WORK INSTRUCTION: Repeat the records. Each line must match exactly.

(Items listed in a dataset)
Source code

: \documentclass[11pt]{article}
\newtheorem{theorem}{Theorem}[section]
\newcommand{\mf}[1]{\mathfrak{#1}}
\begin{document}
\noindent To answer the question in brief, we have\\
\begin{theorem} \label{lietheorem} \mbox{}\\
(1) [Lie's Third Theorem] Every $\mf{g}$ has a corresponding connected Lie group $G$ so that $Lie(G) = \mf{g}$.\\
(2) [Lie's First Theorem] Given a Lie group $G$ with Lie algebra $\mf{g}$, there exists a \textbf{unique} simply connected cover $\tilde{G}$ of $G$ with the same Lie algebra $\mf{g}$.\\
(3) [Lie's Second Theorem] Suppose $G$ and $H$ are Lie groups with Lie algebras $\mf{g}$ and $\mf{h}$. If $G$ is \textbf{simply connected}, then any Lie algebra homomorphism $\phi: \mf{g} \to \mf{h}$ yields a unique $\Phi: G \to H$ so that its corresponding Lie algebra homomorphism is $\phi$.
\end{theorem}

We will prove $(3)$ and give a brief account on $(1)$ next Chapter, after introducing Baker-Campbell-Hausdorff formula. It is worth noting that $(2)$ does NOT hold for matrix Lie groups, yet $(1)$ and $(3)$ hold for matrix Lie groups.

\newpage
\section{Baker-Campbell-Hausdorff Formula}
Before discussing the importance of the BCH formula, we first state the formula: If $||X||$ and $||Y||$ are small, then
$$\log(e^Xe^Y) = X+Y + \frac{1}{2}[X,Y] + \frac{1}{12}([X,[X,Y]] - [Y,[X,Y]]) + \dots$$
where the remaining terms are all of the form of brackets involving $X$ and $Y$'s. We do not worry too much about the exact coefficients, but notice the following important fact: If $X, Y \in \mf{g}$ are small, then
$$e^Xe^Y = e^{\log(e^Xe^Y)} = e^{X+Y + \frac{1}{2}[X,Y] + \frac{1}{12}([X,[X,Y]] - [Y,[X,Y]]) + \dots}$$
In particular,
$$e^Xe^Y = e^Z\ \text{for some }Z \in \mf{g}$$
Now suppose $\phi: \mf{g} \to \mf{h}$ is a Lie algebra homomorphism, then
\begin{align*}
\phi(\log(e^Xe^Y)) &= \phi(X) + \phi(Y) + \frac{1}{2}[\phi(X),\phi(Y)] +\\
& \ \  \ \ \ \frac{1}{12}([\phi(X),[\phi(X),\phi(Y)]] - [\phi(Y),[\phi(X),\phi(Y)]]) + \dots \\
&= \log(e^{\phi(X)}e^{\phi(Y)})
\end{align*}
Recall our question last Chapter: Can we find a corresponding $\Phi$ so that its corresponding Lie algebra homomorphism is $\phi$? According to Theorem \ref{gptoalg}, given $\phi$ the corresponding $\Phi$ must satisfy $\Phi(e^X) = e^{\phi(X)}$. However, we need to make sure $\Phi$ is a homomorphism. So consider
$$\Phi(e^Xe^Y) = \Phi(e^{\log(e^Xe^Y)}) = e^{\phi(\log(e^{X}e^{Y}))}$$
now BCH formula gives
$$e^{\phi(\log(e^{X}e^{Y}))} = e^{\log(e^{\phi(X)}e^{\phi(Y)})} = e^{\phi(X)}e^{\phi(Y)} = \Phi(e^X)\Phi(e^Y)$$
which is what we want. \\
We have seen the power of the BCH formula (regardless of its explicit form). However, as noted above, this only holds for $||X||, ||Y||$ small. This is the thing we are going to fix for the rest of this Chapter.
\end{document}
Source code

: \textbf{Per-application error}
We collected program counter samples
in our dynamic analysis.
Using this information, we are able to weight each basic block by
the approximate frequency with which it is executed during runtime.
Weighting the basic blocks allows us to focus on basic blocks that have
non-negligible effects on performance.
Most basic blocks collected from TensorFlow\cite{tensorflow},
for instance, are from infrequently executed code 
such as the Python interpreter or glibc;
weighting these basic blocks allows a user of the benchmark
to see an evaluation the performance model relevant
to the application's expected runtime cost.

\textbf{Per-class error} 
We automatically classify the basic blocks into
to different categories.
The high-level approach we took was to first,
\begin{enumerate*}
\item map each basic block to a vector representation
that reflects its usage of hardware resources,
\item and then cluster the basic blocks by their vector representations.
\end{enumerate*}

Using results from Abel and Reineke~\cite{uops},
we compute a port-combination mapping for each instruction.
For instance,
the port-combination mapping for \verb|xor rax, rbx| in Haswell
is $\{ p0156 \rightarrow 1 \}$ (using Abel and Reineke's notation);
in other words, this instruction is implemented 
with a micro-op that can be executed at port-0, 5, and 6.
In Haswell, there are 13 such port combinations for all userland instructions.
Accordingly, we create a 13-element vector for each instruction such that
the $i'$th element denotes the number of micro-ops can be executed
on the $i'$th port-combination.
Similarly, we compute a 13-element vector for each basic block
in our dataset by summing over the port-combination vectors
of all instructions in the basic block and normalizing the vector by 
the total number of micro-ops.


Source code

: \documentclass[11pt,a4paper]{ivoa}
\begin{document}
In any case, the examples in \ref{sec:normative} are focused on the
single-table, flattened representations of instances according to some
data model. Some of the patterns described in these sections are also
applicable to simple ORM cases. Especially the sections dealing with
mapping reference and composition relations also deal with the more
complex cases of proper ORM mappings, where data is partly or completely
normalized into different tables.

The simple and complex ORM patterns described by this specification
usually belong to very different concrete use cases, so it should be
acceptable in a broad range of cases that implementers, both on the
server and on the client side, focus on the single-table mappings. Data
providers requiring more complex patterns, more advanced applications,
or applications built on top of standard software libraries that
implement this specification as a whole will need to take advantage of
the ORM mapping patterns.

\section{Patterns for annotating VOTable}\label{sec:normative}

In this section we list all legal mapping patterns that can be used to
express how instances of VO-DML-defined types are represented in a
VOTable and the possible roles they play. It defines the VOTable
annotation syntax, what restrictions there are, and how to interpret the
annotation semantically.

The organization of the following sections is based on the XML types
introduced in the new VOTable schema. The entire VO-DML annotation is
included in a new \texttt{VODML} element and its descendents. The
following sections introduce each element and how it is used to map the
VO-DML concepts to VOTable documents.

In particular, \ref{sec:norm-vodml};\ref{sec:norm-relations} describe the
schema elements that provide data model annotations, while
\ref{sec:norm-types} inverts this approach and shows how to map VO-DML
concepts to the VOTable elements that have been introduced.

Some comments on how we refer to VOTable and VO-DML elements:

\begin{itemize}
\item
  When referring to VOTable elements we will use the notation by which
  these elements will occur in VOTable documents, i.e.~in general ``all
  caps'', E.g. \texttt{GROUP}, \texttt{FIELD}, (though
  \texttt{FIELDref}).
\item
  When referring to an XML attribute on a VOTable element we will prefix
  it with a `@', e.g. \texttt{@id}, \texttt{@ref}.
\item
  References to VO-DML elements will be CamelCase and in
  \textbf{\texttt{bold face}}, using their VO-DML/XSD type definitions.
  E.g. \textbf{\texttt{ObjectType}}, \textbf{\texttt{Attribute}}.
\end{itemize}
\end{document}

TASK ANSWER:
Source code

: \documentclass[11pt]{article}
\newtheorem{theorem}{Theorem}[section]
\newcommand{\mf}[1]{\mathfrak{#1}}
\begin{document}
\noindent To answer the question in brief, we have\\
\begin{theorem} \label{lietheorem} \mbox{}\\
(1) [Lie's Third Theorem] Every $\mf{g}$ has a corresponding connected Lie group $G$ so that $Lie(G) = \mf{g}$.\\
(2) [Lie's First Theorem] Given a Lie group $G$ with Lie algebra $\mf{g}$, there exists a \textbf{unique} simply connected cover $\tilde{G}$ of $G$ with the same Lie algebra $\mf{g}$.\\
(3) [Lie's Second Theorem] Suppose $G$ and $H$ are Lie groups with Lie algebras $\mf{g}$ and $\mf{h}$. If $G$ is \textbf{simply connected}, then any Lie algebra homomorphism $\phi: \mf{g} \to \mf{h}$ yields a unique $\Phi: G \to H$ so that its corresponding Lie algebra homomorphism is $\phi$.
\end{theorem}

We will prove $(3)$ and give a brief account on $(1)$ next Chapter, after introducing Baker-Campbell-Hausdorff formula. It is worth noting that $(2)$ does NOT hold for matrix Lie groups, yet $(1)$ and $(3)$ hold for matrix Lie groups.

\newpage
\section{Baker-Campbell-Hausdorff Formula}
Before discussing the importance of the BCH formula, we first state the formula: If $||X||$ and $||Y||$ are small, then
$$\log(e^Xe^Y) = X+Y + \frac{1}{2}[X,Y] + \frac{1}{12}([X,[X,Y]] - [Y,[X,Y]]) + \dots$$
where the remaining terms are all of the form of brackets involving $X$ and $Y$'s. We do not worry too much about the exact coefficients, but notice the following important fact: If $X, Y \in \mf{g}$ are small, then
$$e^Xe^Y = e^{\log(e^Xe^Y)} = e^{X+Y + \frac{1}{2}[X,Y] + \frac{1}{12}([X,[X,Y]] - [Y,[X,Y]]) + \dots}$$
In particular,
$$e^Xe^Y = e^Z\ \text{for some }Z \in \mf{g}$$
Now suppose $\phi: \mf{g} \to \mf{h}$ is a Lie algebra homomorphism, then
\begin{align*}
\phi(\log(e^Xe^Y)) &= \phi(X) + \phi(Y) + \frac{1}{2}[\phi(X),\phi(Y)] +\\
& \ \  \ \ \ \frac{1}{12}([\phi(X),[\phi(X),\phi(Y)]] - [\phi(Y),[\phi(X),\phi(Y)]]) + \dots \\
&= \log(e^{\phi(X)}e^{\phi(Y)})
\end{align*}
Recall our question last Chapter: Can we find a corresponding $\Phi$ so that its corresponding Lie algebra homomorphism is $\phi$? According to Theorem \ref{gptoalg}, given $\phi$ the corresponding $\Phi$ must satisfy $\Phi(e^X) = e^{\phi(X)}$. However, we need to make sure $\Phi$ is a homomorphism. So consider
$$\Phi(e^Xe^Y) = \Phi(e^{\log(e^Xe^Y)}) = e^{\phi(\log(e^{X}e^{Y}))}$$
now BCH formula gives
$$e^{\phi(\log(e^{X}e^{Y}))} = e^{\log(e^{\phi(X)}e^{\phi(Y)})} = e^{\phi(X)}e^{\phi(Y)} = \Phi(e^X)\Phi(e^Y)$$
which is what we want. \\
We have seen the power of the BCH formula (regardless of its explicit form). However, as noted above, this only holds for $||X||, ||Y||$ small. This is the thing we are going to fix for the rest of this Chapter.
\end{document}
Source code

: \textbf{Per-application error}
We collected program counter samples
in our dynamic analysis.
Using this information, we are able to weight each basic block by
the approximate frequency with which it is executed during runtime.
Weighting the basic blocks allows us to focus on basic blocks that have
non-negligible effects on performance.
Most basic blocks collected from TensorFlow\cite{tensorflow},
for instance, are from infrequently executed code 
such as the Python interpreter or glibc;
weighting these basic blocks allows a user of the benchmark
to see an evaluation the performance model relevant
to the application's expected runtime cost.

\textbf{Per-class error} 
We automatically classify the basic blocks into
to different categories.
The high-level approach we took was to first,
\begin{enumerate*}
\item map each basic block to a vector representation
that reflects its usage of hardware resources,
\item and then cluster the basic blocks by their vector representations.
\end{enumerate*}

Using results from Abel and Reineke~\cite{uops},
we compute a port-combination mapping for each instruction.
For instance,
the port-combination mapping for \verb|xor rax, rbx| in Haswell
is $\{ p0156 \rightarrow 1 \}$ (using Abel and Reineke's notation);
in other words, this instruction is implemented 
with a micro-op that can be executed at port-0, 5, and 6.
In Haswell, there are 13 such port combinations for all userland instructions.
Accordingly, we create a 13-element vector for each instruction such that
the $i'$th element denotes the number of micro-ops can be executed
on the $i'$th port-combination.
Similarly, we compute a 13-element vector for each basic block
in our dataset by summing over the port-combination vectors
of all instructions in the basic block and normalizing the vector by 
the total number of micro-ops.


Source code

: \documentclass[11pt,a4paper]{ivoa}
\begin{document}
In any case, the examples in \ref{sec:normative} are focused on the
single-table, flattened representations of instances according to some
data model. Some of the patterns described in these sections are also
applicable to simple ORM cases. Especially the sections dealing with
mapping reference and composition relations also deal with the more
complex cases of proper ORM mappings, where data is partly or completely
normalized into different tables.

The simple and complex ORM patterns described by this specification
usually belong to very different concrete use cases, so it should be
acceptable in a broad range of cases that implementers, both on the
server and on the client side, focus on the single-table mappings. Data
providers requiring more complex patterns, more advanced applications,
or applications built on top of standard software libraries that
implement this specification as a whole will need to take advantage of
the ORM mapping patterns.

\section{Patterns for annotating VOTable}\label{sec:normative}

In this section we list all legal mapping patterns that can be used to
express how instances of VO-DML-defined types are represented in a
VOTable and the possible roles they play. It defines the VOTable
annotation syntax, what restrictions there are, and how to interpret the
annotation semantically.

The organization of the following sections is based on the XML types
introduced in the new VOTable schema. The entire VO-DML annotation is
included in a new \texttt{VODML} element and its descendents. The
following sections introduce each element and how it is used to map the
VO-DML concepts to VOTable documents.

In particular, \ref{sec:norm-vodml};\ref{sec:norm-relations} describe the
schema elements that provide data model annotations, while
\ref{sec:norm-types} inverts this approach and shows how to map VO-DML
concepts to the VOTable elements that have been introduced.

Some comments on how we refer to VOTable and VO-DML elements:

\begin{itemize}
\item
  When referring to VOTable elements we will use the notation by which
  these elements will occur in VOTable documents, i.e.~in general ``all
  caps'', E.g. \texttt{GROUP}, \texttt{FIELD}, (though
  \texttt{FIELDref}).
\item
  When referring to an XML attribute on a VOTable element we will prefix
  it with a `@', e.g. \texttt{@id}, \texttt{@ref}.
\item
  References to VO-DML elements will be CamelCase and in
  \textbf{\texttt{bold face}}, using their VO-DML/XSD type definitions.
  E.g. \textbf{\texttt{ObjectType}}, \textbf{\texttt{Attribute}}.
\end{itemize}
\end{document}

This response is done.